Things clicked when they moved into their first showroom – the Fitzpatrick-Leland house, a 1936 modernist home by Austrian-born architect Rudolph Schindler – three and a half years ago. The house is made of three interlocking, L-shaped tiers that seamlessly blend indoor and outdoor space, nestled into a rugged hillside above the iconic intersection of Mulholland Drive and Laurel Canyon Blvd. ‘The modernist environment really started to influence our design, more and more we started to realise that our philosophy, the clothes and the space needed to talk to each other – the design, the dialogue, the narrative, it is about the whole home.’ At the end of 2020 they relocated to a 1962 home designed by one of California’s most revered modernists, Richard Neutra which channels the same earthy, exacting glamour for which CO is the perfect attire.

COs clothes don’t take over a room or interrupt the view. People can project their own personalities onto the pieces that are, in a sense, neutral. They allow the wearer to do whatever they need to. They don't overtake the scene. ‘You're not walking into a room wearing “statement clothes”, which takes a certain amount of effort that a modern woman doesn't have the time for,’ Danan says. ‘You know, there's one hundred things in the closet but we all go back to the same 25. And they always have something in common – they're super easy, you don't have to think about it in the morning when you get dressed. They're comfortable. They have style. And they're versatile.’ Working in Hollywood, Danan noticed rows of de-facto Dolce & Gabbana suits worn as armour: ‘tight, sexy, sexy, sexy,’ she says. ‘If you're the producer, you're not the actress. You're not wearing the gown; you're not wearing the flashy things. You're the person that needs to be taken seriously, so you have to exude a certain amount of self-confidence, good taste and style.’

‘When you write a script, or you develop a movie, you spend years working on the screenplay – thinking “what do I mean?” – and you spend so much time making the film and thinking about the characters and how people can relate to those characters,’ Danan says, ‘but there's a really profound existential process that is sometimes lost in fashion because it moves so quickly. It doesn't have time to absorb it or care about it as much.’

In 2019 CO began working with Fibershed, an organisation that develops localized networks of farmers, ranchers and manufacturers committed to practices that enhance community and climate.
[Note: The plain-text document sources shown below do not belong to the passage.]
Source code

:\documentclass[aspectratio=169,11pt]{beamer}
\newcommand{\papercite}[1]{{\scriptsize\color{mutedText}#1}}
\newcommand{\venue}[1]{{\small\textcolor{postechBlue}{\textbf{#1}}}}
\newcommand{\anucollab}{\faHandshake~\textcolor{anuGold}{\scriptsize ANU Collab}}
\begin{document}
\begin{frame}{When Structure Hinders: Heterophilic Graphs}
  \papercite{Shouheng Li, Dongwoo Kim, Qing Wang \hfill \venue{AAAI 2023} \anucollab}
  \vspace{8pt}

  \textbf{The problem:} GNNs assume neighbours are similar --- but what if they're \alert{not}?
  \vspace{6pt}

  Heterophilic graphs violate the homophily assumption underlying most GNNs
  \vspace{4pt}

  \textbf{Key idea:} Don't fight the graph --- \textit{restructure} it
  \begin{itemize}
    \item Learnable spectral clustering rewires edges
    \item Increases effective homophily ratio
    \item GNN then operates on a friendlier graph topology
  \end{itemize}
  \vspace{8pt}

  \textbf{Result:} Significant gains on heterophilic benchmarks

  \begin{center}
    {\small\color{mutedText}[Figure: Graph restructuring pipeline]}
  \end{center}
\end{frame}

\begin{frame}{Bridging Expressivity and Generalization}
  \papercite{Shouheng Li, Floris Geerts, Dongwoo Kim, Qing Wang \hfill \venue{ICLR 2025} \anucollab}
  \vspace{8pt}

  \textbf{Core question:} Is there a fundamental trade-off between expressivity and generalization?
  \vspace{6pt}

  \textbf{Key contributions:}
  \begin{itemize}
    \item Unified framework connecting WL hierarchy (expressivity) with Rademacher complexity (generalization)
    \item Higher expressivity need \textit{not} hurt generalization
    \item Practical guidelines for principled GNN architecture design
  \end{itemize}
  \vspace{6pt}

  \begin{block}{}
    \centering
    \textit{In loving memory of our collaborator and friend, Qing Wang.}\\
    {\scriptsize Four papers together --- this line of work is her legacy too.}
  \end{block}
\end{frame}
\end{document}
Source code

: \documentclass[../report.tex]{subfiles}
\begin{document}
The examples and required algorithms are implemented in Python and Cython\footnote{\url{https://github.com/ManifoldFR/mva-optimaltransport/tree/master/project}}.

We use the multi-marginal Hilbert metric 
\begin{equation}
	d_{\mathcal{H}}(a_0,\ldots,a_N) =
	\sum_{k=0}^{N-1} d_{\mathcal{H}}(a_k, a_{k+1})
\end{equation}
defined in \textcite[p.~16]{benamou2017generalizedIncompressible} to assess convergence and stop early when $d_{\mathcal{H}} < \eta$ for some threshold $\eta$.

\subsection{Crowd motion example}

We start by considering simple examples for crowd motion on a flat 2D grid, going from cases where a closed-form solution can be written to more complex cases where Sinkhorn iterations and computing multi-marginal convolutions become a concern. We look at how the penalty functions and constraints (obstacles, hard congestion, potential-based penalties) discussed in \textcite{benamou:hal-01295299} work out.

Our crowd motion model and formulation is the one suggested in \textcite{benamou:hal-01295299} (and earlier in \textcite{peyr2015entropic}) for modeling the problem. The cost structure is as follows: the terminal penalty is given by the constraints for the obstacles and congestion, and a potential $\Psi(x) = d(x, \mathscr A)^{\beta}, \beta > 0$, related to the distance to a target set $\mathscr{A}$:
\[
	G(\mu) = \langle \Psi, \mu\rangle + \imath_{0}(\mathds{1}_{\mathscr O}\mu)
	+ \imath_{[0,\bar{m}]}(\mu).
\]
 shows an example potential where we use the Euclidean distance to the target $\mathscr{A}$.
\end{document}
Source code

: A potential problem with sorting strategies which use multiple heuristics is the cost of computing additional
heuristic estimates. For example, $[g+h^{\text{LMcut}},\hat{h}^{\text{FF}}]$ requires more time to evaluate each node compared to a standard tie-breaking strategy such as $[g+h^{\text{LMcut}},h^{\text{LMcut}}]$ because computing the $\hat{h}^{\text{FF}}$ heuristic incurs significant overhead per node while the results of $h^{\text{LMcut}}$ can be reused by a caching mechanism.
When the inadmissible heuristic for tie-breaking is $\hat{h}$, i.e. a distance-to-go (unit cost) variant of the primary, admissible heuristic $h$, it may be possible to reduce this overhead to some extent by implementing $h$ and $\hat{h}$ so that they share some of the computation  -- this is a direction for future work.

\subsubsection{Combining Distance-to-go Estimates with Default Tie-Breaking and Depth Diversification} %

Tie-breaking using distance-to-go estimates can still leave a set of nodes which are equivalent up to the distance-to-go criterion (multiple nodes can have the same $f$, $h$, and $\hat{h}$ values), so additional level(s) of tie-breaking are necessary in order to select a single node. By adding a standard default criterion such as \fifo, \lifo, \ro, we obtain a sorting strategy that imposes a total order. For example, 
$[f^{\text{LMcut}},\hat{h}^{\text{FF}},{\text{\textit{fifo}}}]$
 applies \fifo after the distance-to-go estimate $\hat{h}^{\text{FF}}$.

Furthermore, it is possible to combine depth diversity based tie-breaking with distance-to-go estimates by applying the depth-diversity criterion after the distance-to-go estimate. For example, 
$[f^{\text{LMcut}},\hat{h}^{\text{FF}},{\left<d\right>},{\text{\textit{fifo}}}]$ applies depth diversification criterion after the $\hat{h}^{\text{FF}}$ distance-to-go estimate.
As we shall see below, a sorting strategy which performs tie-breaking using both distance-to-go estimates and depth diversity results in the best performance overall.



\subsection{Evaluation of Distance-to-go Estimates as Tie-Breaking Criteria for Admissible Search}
The goal was to create a collection made entirely of natural fibres – climate beneficial wool sourced from California ranches – which launches this winter. ‘I think for us the frustration is that we can get lost in this wave of product. There’s so much and it becomes really hard for wholesalers to communicate our vision of design. The fact that our clothes live and breathe in architectural homes in Los Angeles, that we look at collections, as things you collect, and not things that you just consume. This idea that we wanted it to be treated a certain way just gets lost in the shuffle of 1000s of collections in a department store. It just becomes a shirt is a shirt is a shirt, a dress is a dress, is a dress. I think in our clothes, we try to bring a certain amount of humanity. It's simple and it's rigorous. It has discipline in that sort of minimalist sense but, it's also human.’

After 10 years, Danan and Kern are clear on what CO needs to say. They have never attended fashion weeks or had a runway show. They are based in California, so are away from the clamour of New York, Paris and London; Fashion magazines rarely come through the studio: ‘We really operate outside of the system,’ Danan says. ‘Our growth has been slow but it reminds me so much of film because so many of those kids who direct their first movies at 22-years-old, Hollywood makes them a big star in two minutes and then they never work again, but It's the ones who have been pounding the pavement for 10 years, screenplay after screenplay, rejection after rejection, who, finally, after 10/12 years understand their craft, understand what it takes to get the role, understand what it takes to get the movie, understand what it takes to direct a film and understand what it takes to treat people right. For us, it's the exact same thing. It has taken this long to get to a place where we really know who we are.’